So you can use require() in constructions like the one below. Which mainly handy if you want to distribute your code to our R installation were packages might not be installed.
if(require("lme4")){
print("lme4 is loaded correctly")
} else {
print("trying to install lme4")
install.packages("lme4")
if(require(lme4)){
print("lme4 installed and loaded")
} else {
stop("could not install lme4")
}
}

In addition to the good advice already given, I would add this:
It is probably best to avoid using require() unless you actually will be using the value it returns e.g in some error checking loop such as given by thierry.
In most other cases it is better to use library(), because this will give an error message at package loading time if the package is not available. require() will just fail without an error if the package is not there.
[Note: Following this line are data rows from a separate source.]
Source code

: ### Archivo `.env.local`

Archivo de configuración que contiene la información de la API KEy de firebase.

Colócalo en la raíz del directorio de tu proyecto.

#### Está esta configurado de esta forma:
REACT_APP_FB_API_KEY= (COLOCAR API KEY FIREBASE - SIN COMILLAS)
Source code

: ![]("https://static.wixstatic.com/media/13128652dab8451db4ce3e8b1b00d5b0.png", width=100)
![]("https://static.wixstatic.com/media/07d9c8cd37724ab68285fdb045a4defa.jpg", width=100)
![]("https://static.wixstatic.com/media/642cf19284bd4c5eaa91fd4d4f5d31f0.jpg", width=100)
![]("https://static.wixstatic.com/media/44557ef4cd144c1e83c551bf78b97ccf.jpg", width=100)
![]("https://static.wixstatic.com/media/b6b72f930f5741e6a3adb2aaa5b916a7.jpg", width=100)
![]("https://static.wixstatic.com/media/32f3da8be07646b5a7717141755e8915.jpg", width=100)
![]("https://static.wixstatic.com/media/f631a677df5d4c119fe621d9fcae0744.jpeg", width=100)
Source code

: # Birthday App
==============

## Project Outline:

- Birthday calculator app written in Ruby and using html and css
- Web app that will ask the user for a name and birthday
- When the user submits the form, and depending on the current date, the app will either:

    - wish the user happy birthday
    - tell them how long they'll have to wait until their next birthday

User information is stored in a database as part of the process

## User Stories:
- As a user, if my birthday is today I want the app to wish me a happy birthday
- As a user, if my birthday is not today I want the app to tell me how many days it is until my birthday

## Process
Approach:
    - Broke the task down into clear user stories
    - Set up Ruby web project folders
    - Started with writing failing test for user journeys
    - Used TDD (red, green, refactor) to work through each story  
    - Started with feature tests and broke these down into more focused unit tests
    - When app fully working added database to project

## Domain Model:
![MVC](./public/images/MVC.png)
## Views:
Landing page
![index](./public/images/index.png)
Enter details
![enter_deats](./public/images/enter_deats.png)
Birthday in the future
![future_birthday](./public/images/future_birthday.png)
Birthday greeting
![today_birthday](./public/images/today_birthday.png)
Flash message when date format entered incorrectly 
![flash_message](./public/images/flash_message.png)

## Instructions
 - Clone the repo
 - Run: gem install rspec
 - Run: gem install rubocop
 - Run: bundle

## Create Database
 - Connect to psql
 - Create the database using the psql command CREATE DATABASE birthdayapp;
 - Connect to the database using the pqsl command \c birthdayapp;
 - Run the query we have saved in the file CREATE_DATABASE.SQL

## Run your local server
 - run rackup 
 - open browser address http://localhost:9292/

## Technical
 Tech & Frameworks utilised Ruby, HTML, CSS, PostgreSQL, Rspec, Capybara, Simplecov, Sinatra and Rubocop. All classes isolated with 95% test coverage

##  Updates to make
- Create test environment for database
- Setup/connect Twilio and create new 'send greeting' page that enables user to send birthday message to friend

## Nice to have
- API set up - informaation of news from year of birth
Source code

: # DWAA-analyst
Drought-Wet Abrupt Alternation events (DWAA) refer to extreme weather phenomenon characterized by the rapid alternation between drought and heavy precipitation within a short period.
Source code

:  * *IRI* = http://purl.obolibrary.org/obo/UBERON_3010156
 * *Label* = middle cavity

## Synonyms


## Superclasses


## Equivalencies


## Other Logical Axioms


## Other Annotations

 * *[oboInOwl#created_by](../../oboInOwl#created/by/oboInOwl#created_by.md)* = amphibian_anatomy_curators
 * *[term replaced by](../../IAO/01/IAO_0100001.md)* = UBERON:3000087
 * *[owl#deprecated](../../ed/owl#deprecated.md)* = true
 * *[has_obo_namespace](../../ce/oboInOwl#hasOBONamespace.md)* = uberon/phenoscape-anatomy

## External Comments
This is the best time to find out if the package needs to be installed (or perhaps doesn't even exist because it it spelled wrong). Getting error feedback early and at the relevant time will avoid possible headaches with tracking down why later code fails when it attempts to use library routines

You can use require() if you want to install packages if and only if necessary, such as:
if (!require(package, character.only=T, quietly=T)) {
install.packages(package)
library(package, character.only=T)
}
For multiple packages you can use
for (package in c('<package1>', '<package2>')) {
if (!require(package, character.only=T, quietly=T)) {
install.packages(package)
library(package, character.only=T)
}
}
Pro tips:
When used inside the script, you can avoid a dialog screen by specifying the repos parameter of install.packages(), such as
install.packages(package, repos="http://cran.us.r-project.org")
You can wrap require() and library() in suppressPackageStartupMessages() to, well, suppress package startup messages, and also use the parameters require(..., quietly=T, warn.conflicts=F) if needed to keep the installs quiet.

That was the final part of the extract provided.